Tanta prudenza è sostanziata dal report dell’Istituto superiore di sanità, i cui numeri allarmanti dicono che, riaprendo tutto, in soli 40 giorni le terapie intensive andrebbero in blocco. «Tenere chiuse le scuole è una grande amarezza – riconosce il ministro, citando Mattarella e aprendo una finestra sul privato -. I miei figli mi chiedono quando potranno riabbracciare i compagni, ma muovere otto milioni di persone significa far salire l’indice di contagio oltre e ripiombare nel dramma». E gli anziani? «Scontano l’isolamento e sono i più esposti. Se abbiamo evitato misure differenziate in base all’anagrafe è perché a loro dobbiamo solo dire grazie».

Il nuovo Dpcm ha innescato un processo al governo, eppure il ministro rimanda l’autocritica: «Se abbiamo fatto errori? Dall’Oms al premier, dai ministri, ai governatori, ai sindaci, dobbiamo tutti essere pronti a rispondere di ogni atto compiuto. È la forza della democrazia. Ma queste valutazioni le faremo dopo. Ho la coscienza a posto». Lei va forte nei sondaggi, ma la sua intransigenza fa arrabbiare tanti… «La linea dura è dettata dal realismo e dall’idea che il diritto alla salute viene prima di tutto».

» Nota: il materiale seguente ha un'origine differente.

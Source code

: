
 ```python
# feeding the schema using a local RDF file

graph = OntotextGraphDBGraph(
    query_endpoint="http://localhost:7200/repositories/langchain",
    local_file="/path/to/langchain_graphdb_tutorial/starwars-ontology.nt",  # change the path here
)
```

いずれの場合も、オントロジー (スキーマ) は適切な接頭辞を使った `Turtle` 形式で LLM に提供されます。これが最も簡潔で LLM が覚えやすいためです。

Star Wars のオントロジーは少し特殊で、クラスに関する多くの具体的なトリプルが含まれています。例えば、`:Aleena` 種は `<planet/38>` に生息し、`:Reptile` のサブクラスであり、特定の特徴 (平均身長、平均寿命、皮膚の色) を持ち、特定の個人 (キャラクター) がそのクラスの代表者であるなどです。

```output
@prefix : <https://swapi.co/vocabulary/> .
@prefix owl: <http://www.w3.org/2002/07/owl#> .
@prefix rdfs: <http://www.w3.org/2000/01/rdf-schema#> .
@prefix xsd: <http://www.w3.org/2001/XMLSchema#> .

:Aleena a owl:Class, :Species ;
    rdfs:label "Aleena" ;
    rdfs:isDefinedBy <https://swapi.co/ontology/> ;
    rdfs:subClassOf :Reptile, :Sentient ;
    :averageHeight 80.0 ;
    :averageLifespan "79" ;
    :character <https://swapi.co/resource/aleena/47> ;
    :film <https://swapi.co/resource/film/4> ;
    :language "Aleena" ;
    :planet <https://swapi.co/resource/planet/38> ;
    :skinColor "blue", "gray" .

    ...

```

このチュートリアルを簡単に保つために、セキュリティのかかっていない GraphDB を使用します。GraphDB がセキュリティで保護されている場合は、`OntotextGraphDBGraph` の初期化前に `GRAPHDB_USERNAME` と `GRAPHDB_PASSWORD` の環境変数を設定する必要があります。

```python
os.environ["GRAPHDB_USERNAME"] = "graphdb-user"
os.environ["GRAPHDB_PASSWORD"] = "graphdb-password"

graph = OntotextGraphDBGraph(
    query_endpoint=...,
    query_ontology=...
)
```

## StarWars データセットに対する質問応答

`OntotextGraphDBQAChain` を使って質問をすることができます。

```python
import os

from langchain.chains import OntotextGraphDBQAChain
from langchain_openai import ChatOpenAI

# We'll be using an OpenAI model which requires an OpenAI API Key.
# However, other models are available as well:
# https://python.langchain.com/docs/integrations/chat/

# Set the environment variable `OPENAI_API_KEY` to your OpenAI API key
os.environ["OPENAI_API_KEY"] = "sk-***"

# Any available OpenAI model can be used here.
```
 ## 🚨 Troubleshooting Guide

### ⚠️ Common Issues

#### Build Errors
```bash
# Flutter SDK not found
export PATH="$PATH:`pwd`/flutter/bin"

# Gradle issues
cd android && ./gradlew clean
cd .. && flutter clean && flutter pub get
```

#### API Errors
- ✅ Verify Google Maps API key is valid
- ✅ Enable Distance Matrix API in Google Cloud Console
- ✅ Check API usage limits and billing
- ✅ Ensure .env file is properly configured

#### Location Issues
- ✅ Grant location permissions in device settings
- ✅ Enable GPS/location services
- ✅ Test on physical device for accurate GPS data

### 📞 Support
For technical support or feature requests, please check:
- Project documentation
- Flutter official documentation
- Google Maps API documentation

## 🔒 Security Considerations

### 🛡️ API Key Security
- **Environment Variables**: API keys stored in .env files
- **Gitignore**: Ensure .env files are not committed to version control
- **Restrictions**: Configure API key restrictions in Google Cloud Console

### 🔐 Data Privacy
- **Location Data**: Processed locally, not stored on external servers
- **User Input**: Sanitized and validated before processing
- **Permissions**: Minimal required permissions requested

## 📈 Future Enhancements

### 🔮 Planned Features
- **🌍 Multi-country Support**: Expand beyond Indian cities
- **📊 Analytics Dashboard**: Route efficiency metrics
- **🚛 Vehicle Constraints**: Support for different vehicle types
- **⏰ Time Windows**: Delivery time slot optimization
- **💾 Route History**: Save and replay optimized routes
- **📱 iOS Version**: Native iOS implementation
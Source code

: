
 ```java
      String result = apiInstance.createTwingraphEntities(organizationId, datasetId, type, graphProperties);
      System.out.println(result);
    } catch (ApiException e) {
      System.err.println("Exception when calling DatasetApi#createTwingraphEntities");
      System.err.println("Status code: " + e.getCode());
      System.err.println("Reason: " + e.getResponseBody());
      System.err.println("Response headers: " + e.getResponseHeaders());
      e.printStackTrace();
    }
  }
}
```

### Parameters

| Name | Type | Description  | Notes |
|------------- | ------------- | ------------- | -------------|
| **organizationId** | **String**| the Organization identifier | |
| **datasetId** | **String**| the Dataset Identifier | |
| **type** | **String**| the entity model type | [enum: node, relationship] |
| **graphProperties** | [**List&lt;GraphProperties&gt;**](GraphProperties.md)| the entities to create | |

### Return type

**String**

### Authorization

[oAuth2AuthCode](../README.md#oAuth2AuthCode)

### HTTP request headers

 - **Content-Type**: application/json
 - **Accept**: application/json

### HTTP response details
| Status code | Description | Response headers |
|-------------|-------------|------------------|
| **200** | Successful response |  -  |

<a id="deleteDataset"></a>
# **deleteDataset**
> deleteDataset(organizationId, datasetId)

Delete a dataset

Quasi 27 mila morti, poteva andare peggio? «Le misure adottate hanno salvato la vita a migliaia di persone conclude sottovoce Speranza -. Il 10 marzo ho insistito con forza per chiudere in tutte le Regioni». Non si è pentito? «No, rivendico quel passaggio difficile. Con il lockdown si è evitato che l’onda altissima del virus arrivasse al Sud, che avrebbe pagato un prezzo molto salato».